■ **EXERCISE**: Copy nothing but the text: repeat each entry exactly and drop the images.

■ **DATA SHOWN**:
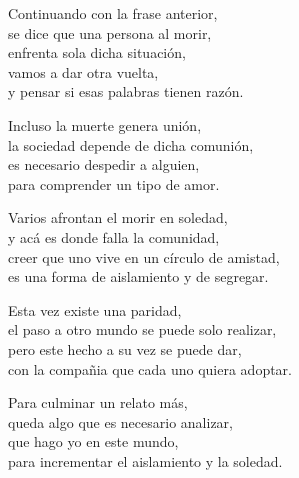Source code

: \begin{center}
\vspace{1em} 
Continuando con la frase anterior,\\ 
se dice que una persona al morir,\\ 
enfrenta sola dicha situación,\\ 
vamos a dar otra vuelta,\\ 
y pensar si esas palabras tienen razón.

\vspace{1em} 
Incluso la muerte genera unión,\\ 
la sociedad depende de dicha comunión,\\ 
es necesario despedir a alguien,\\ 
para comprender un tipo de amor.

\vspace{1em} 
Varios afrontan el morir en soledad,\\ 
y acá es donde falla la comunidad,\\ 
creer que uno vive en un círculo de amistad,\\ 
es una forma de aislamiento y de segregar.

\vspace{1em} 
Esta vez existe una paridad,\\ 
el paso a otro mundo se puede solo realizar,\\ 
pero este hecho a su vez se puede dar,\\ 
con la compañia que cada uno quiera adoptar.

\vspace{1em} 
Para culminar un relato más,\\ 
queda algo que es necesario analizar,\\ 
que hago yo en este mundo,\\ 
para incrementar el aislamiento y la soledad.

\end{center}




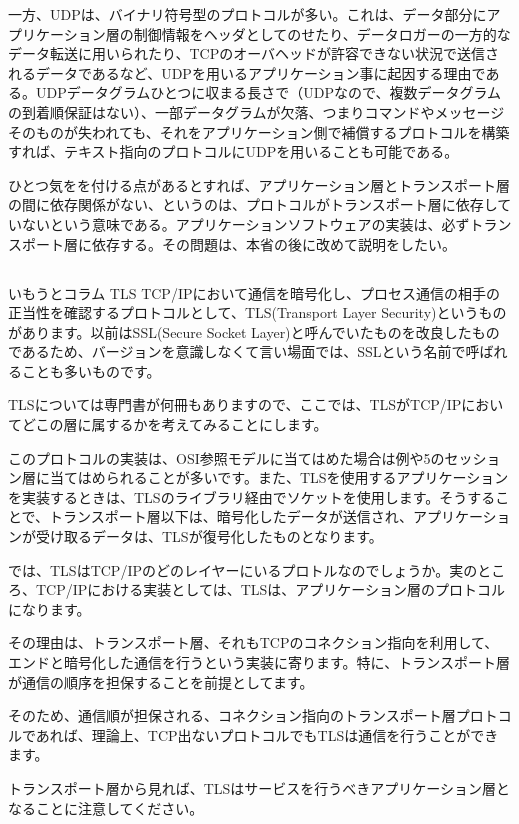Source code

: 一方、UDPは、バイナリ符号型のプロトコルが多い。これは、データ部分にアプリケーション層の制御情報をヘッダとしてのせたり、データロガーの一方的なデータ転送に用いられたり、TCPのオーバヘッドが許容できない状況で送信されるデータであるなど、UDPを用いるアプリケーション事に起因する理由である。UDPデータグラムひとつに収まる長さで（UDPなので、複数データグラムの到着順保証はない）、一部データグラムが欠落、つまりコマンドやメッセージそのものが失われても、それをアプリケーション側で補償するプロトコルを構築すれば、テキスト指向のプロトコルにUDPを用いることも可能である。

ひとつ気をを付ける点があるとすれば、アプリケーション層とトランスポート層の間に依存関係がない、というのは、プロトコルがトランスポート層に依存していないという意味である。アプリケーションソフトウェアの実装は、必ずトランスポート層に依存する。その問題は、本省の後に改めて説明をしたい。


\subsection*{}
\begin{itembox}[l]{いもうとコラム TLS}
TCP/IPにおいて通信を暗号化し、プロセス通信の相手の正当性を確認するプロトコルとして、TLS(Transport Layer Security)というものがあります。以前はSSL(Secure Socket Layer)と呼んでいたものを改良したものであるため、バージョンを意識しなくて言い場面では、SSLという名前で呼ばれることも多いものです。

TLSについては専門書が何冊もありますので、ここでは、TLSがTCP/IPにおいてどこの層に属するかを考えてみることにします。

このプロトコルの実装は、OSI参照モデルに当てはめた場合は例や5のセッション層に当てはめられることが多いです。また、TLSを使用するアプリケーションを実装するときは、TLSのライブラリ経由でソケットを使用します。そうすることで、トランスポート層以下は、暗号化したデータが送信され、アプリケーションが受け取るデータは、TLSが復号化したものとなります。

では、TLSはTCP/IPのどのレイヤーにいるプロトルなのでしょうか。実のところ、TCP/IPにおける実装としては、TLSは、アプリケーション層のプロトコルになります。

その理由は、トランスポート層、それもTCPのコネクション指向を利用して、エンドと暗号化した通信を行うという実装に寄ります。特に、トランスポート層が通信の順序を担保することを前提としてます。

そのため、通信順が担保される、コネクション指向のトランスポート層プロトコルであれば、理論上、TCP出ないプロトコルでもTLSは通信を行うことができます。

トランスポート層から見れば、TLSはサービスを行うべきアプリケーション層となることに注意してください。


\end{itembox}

■ **RESPONSE TO THIS TASK**:
Source code

: \begin{center}
\vspace{1em} 
Continuando con la frase anterior,\\ 
se dice que una persona al morir,\\ 
enfrenta sola dicha situación,\\ 
vamos a dar otra vuelta,\\ 
y pensar si esas palabras tienen razón.

\vspace{1em} 
Incluso la muerte genera unión,\\ 
la sociedad depende de dicha comunión,\\ 
es necesario despedir a alguien,\\ 
para comprender un tipo de amor.

\vspace{1em} 
Varios afrontan el morir en soledad,\\ 
y acá es donde falla la comunidad,\\ 
creer que uno vive en un círculo de amistad,\\ 
es una forma de aislamiento y de segregar.

\vspace{1em} 
Esta vez existe una paridad,\\ 
el paso a otro mundo se puede solo realizar,\\ 
pero este hecho a su vez se puede dar,\\ 
con la compañia que cada uno quiera adoptar.

\vspace{1em} 
Para culminar un relato más,\\ 
queda algo que es necesario analizar,\\ 
que hago yo en este mundo,\\ 
para incrementar el aislamiento y la soledad.

\end{center}




Source code

: 一方、UDPは、バイナリ符号型のプロトコルが多い。これは、データ部分にアプリケーション層の制御情報をヘッダとしてのせたり、データロガーの一方的なデータ転送に用いられたり、TCPのオーバヘッドが許容できない状況で送信されるデータであるなど、UDPを用いるアプリケーション事に起因する理由である。UDPデータグラムひとつに収まる長さで（UDPなので、複数データグラムの到着順保証はない）、一部データグラムが欠落、つまりコマンドやメッセージそのものが失われても、それをアプリケーション側で補償するプロトコルを構築すれば、テキスト指向のプロトコルにUDPを用いることも可能である。

ひとつ気をを付ける点があるとすれば、アプリケーション層とトランスポート層の間に依存関係がない、というのは、プロトコルがトランスポート層に依存していないという意味である。アプリケーションソフトウェアの実装は、必ずトランスポート層に依存する。その問題は、本省の後に改めて説明をしたい。


\subsection*{}
\begin{itembox}[l]{いもうとコラム TLS}
TCP/IPにおいて通信を暗号化し、プロセス通信の相手の正当性を確認するプロトコルとして、TLS(Transport Layer Security)というものがあります。以前はSSL(Secure Socket Layer)と呼んでいたものを改良したものであるため、バージョンを意識しなくて言い場面では、SSLという名前で呼ばれることも多いものです。

TLSについては専門書が何冊もありますので、ここでは、TLSがTCP/IPにおいてどこの層に属するかを考えてみることにします。

このプロトコルの実装は、OSI参照モデルに当てはめた場合は例や5のセッション層に当てはめられることが多いです。また、TLSを使用するアプリケーションを実装するときは、TLSのライブラリ経由でソケットを使用します。そうすることで、トランスポート層以下は、暗号化したデータが送信され、アプリケーションが受け取るデータは、TLSが復号化したものとなります。

では、TLSはTCP/IPのどのレイヤーにいるプロトルなのでしょうか。実のところ、TCP/IPにおける実装としては、TLSは、アプリケーション層のプロトコルになります。

その理由は、トランスポート層、それもTCPのコネクション指向を利用して、エンドと暗号化した通信を行うという実装に寄ります。特に、トランスポート層が通信の順序を担保することを前提としてます。

そのため、通信順が担保される、コネクション指向のトランスポート層プロトコルであれば、理論上、TCP出ないプロトコルでもTLSは通信を行うことができます。

トランスポート層から見れば、TLSはサービスを行うべきアプリケーション層となることに注意してください。


\end{itembox}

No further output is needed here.